=== Section Start ===
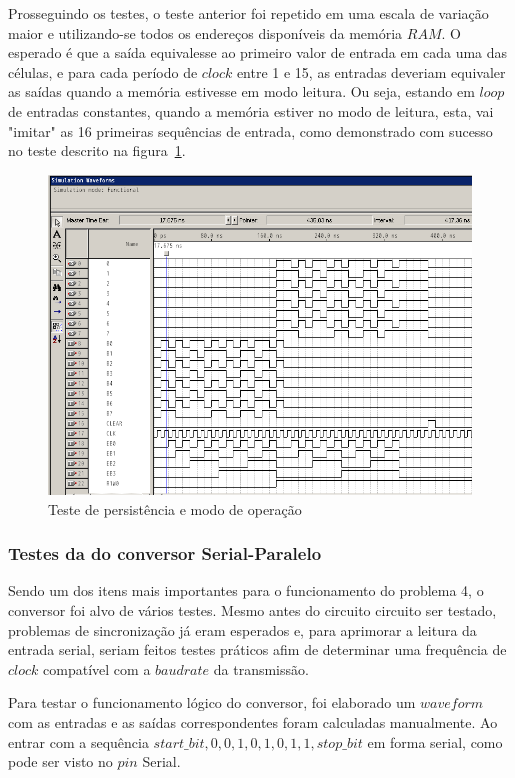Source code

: \documentclass[12pt]{article}
\begin{document}
Prosseguindo os testes, o teste anterior foi repetido em uma escala de variação maior e utilizando-se todos os endereços disponíveis da memória $RAM$. O esperado é que a saída equivalesse ao primeiro valor de entrada em cada uma das células, e para cada período de $clock$ entre 1 e 15, as entradas deveriam equivaler as saídas quando a memória estivesse em modo leitura. Ou seja, estando em $loop$ de entradas constantes, quando a memória estiver no modo de leitura, esta, vai "imitar" as 16 primeiras sequências de entrada, como demonstrado com sucesso no teste descrito na figura~\ref{fig:ramtest2}.

\begin{figure}[h]
\centering
\includegraphics[width=1\textwidth]{img/testram2.png}
\caption{Teste de persistência e modo de operação}
\label{fig:ramtest2}
\end{figure}

\subsubsection{Testes da do conversor Serial-Paralelo}
Sendo um dos itens mais importantes para o funcionamento do problema 4, o conversor foi alvo de vários testes. Mesmo antes do circuito circuito ser testado, problemas de sincronização já eram esperados e, para aprimorar a leitura da entrada serial, seriam feitos testes práticos afim de determinar uma frequência de $clock$ compatível com a $baud rate$ da transmissão.

Para testar o funcionamento lógico do conversor, foi elaborado um $waveform$ com as entradas e as saídas correspondentes foram calculadas manualmente. Ao entrar com a sequência $start\_bit, 0, 0, 1, 0, 1, 0, 1, 1, stop\_bit$ em forma serial, como pode ser visto no $pin$ Serial.
\end{document}
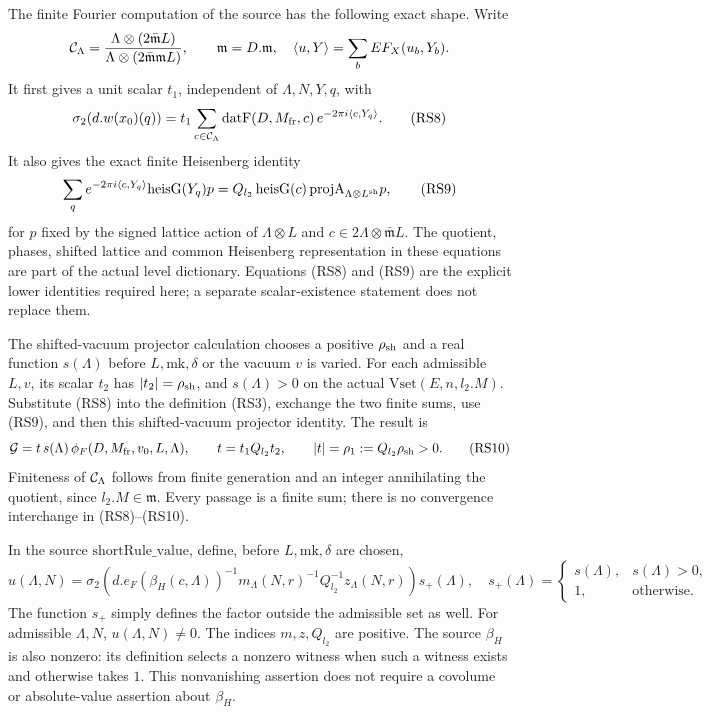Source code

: The finite Fourier computation of the source has the
following exact shape.  Write
\[
 {\cal C}_\Lambda=
 \frac{\Lambda\otimes(2\bar{\mathfrak m}L)}
      {\Lambda\otimes(2\bar{\mathfrak m}\mathfrak m L)},
       \qquad\mathfrak m=D.\mathfrak m,
 \quad
 \langle u,Y\rangle=\sum_b EF_X(u_b,Y_b).
\]
It first gives a unit scalar \(t_1\), independent of
\(\Lambda,N,Y,q\), with
\[
 \sigma_2(d.w(x_0)(q))
   =t_1\sum_{c\in{\cal C}_\Lambda}
       \mathrm{datF}(D,M_{\rm fr},c)\,
                   e^{-2\pi i\langle c,Y_q\rangle}.
 \tag{RS8}\label{eq:sr-source-cover-fourier-reading}
\]
It also gives the exact finite Heisenberg identity
\[
 \sum_q e^{-2\pi i\langle c,Y_q\rangle}
                         \mathrm{heisG}(Y_q)p
      =Q_{l_2}\,\mathrm{heisG}(c)\,
           \mathrm{projA}_{\Lambda\otimes L^{\rm sh}}p ,
 \tag{RS9}\label{eq:sr-source-roots-finite-fourier}
\]
for \(p\) fixed by the signed lattice action of
\(\Lambda\otimes L\) and \(c\in2\Lambda\otimes\bar{\mathfrak m}L\).
The quotient, phases, shifted lattice and common
Heisenberg representation in these equations are part
of the actual level dictionary.
Equations (RS8) and (RS9) are the explicit lower identities
required here; a separate scalar-existence statement
does not replace them.

The shifted-vacuum projector calculation chooses a
positive \(\rho_{\rm sh}\) and a real function
\(s(\Lambda)\) before \(L,\mathrm{mk},\delta\) or the
vacuum \(v\) is varied.  For each admissible \(L,v\),
its scalar \(t_2\) has
\(|t_2|=\rho_{\rm sh}\), and \(s(\Lambda)>0\)
on the actual \(\mathrm{Vset}(E,n,l_2.M)\).
Substitute (RS8) into the definition (RS3), exchange
the two finite sums, use (RS9), and then this
shifted-vacuum projector identity.  The result is
\[
 {\cal G}=
       t\,s(\Lambda)\,
        \phi_F(D,M_{\rm fr},v_0,L,\Lambda),
 \qquad
 t=t_1Q_{l_2}t_2,\qquad
 |t|=\rho_1:=Q_{l_2}\rho_{\rm sh}>0.
 \tag{RS10}\label{eq:sr-source-gphi-phiF-scalar}
\]
Finiteness of \({\cal C}_\Lambda\) follows from finite
generation and an integer annihilating the quotient,
since \(l_2.M\in\mathfrak m\).
Every passage is a finite sum; there is no convergence
interchange in (RS8)--(RS10).

In the source \(\mathrm{shortRule\_value}\), define,
before \(L,\mathrm{mk},\delta\) are chosen,
\[
 u(\Lambda,N)=
  \sigma_2\!\left(
      d.e_F(\beta_H(c,\Lambda))^{-1}
                   m_\Lambda(N,r)^{-1}Q_{l_2}^{-1}
                   z_\Lambda(N,r)\right)s_+(\Lambda),
 \quad
 s_+(\Lambda)=
  \begin{cases}s(\Lambda),&s(\Lambda)>0,\\1,&\text{otherwise.}\end{cases}
 \tag{RS11}\label{eq:sr-source-uniform-lattice-reading-factor}
\]
The function \(s_+\) simply defines the factor outside
the admissible set as well.
For admissible \(\Lambda,N\), \(u(\Lambda,N)\ne0\).
The indices \(m,z,Q_{l_2}\) are positive.
The source \(\beta_H\) is also nonzero: its definition
selects a nonzero witness when such a witness exists
and otherwise takes \(1\).
This nonvanishing assertion does not require a
covolume or absolute-value assertion about \(\beta_H\).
=== Section End ===
EXERCISE INSTRUCTIONS: Among the entries above, the lines between the ones containing "vacuum \(v\) is" and "generation and an", inclusive, are to be transcribed exactly. No other line is to be given.

ANSWER AREA:
vacuum \(v\) is varied.  For each admissible \(L,v\),
its scalar \(t_2\) has
\(|t_2|=\rho_{\rm sh}\), and \(s(\Lambda)>0\)
on the actual \(\mathrm{Vset}(E,n,l_2.M)\).
Substitute (RS8) into the definition (RS3), exchange
the two finite sums, use (RS9), and then this
shifted-vacuum projector identity.  The result is
\[
 {\cal G}=
       t\,s(\Lambda)\,
        \phi_F(D,M_{\rm fr},v_0,L,\Lambda),
 \qquad
 t=t_1Q_{l_2}t_2,\qquad
 |t|=\rho_1:=Q_{l_2}\rho_{\rm sh}>0.
 \tag{RS10}\label{eq:sr-source-gphi-phiF-scalar}
\]
Finiteness of \({\cal C}_\Lambda\) follows from finite
generation and an integer annihilating the quotient,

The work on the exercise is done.